→ **Work to be completed**:
Please quote exactly the lines below from the line containing "(Requires python 3.5.3)" to the line containing "A simple example", both lines included, and nothing else.

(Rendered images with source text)
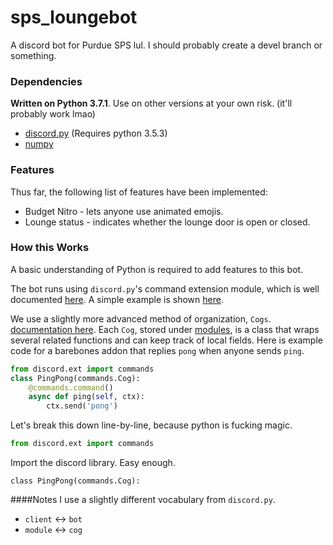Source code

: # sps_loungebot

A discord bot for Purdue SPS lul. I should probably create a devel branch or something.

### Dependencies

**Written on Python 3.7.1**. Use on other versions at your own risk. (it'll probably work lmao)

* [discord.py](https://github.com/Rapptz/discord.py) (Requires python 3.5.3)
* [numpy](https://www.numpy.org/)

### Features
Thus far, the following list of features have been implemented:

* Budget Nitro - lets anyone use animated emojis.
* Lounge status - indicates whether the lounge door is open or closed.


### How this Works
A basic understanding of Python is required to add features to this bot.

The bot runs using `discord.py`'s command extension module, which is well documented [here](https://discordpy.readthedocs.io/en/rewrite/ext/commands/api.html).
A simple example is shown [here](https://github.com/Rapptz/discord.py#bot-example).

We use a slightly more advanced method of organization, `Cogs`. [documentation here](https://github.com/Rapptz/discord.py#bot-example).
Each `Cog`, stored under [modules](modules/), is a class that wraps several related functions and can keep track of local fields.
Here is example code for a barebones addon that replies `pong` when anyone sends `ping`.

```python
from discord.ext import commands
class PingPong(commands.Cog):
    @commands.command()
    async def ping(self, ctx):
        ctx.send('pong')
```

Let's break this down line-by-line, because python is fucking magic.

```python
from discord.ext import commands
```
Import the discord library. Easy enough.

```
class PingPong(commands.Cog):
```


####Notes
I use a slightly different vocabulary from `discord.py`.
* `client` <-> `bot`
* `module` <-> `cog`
---
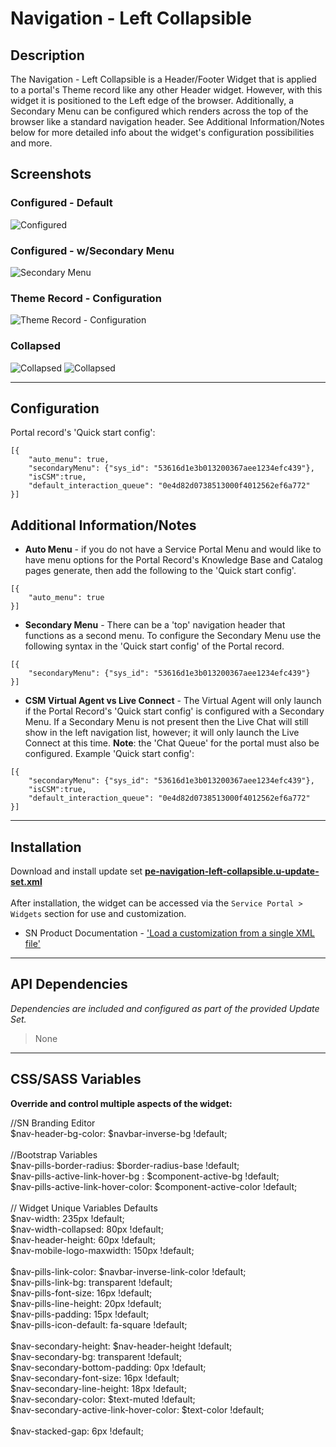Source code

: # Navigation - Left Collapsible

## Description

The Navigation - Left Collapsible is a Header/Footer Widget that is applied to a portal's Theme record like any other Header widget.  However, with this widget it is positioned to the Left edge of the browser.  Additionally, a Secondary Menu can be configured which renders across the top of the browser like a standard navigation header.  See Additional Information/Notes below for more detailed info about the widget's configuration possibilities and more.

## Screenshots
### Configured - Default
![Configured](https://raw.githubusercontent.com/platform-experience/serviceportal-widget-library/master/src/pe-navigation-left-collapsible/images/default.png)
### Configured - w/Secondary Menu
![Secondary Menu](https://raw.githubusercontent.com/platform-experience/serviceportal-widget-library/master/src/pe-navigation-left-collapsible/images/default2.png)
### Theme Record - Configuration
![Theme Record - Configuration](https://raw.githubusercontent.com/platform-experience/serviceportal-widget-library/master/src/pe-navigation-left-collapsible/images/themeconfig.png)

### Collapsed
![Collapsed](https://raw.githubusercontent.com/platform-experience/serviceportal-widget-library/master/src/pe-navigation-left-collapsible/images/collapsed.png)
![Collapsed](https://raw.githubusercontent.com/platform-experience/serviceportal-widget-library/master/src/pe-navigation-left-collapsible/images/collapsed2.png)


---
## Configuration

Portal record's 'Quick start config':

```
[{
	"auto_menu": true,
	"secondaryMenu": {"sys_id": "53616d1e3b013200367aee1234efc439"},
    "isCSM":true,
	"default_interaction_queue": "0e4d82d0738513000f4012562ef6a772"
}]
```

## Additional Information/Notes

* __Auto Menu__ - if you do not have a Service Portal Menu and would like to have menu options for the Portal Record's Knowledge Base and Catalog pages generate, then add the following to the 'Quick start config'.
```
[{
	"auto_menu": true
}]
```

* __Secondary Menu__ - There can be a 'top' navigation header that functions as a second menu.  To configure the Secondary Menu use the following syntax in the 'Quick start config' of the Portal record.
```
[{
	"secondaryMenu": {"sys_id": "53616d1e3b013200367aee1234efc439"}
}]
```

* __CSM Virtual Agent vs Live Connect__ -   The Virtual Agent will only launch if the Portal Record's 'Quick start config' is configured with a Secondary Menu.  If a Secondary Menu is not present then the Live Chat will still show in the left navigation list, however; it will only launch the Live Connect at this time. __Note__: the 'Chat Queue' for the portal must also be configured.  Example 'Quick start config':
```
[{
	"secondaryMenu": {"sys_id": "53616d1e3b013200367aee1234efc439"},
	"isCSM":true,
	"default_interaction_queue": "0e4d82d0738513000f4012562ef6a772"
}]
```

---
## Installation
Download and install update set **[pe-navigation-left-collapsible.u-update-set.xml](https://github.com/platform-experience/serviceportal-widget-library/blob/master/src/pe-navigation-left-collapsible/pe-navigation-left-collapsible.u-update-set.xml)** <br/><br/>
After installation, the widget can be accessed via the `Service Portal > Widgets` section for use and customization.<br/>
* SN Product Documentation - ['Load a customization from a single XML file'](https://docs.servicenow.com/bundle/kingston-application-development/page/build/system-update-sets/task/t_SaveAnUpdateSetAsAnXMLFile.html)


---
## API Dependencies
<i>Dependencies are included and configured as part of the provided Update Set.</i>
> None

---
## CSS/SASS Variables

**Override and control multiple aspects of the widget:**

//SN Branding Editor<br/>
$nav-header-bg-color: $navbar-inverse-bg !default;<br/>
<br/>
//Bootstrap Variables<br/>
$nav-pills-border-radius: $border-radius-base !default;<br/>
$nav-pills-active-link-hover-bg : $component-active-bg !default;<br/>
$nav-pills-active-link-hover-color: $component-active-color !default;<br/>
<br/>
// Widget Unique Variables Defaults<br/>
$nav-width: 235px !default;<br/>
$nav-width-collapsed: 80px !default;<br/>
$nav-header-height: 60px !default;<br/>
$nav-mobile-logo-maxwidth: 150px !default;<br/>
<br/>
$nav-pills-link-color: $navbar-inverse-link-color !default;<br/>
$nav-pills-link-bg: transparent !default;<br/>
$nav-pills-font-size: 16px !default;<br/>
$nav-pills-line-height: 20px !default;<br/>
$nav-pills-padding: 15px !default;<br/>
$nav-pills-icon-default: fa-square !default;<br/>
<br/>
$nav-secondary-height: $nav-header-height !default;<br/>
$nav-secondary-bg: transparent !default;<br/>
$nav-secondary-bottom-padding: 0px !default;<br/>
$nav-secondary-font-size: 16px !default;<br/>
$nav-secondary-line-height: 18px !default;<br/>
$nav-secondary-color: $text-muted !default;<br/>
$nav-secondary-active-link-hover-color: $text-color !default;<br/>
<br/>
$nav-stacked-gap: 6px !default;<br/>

→ **Finished exercise**:
* [discord.py](https://github.com/Rapptz/discord.py) (Requires python 3.5.3)
* [numpy](https://www.numpy.org/)

### Features
Thus far, the following list of features have been implemented:

* Budget Nitro - lets anyone use animated emojis.
* Lounge status - indicates whether the lounge door is open or closed.


### How this Works
A basic understanding of Python is required to add features to this bot.

The bot runs using `discord.py`'s command extension module, which is well documented [here](https://discordpy.readthedocs.io/en/rewrite/ext/commands/api.html).
A simple example is shown [here](https://github.com/Rapptz/discord.py#bot-example).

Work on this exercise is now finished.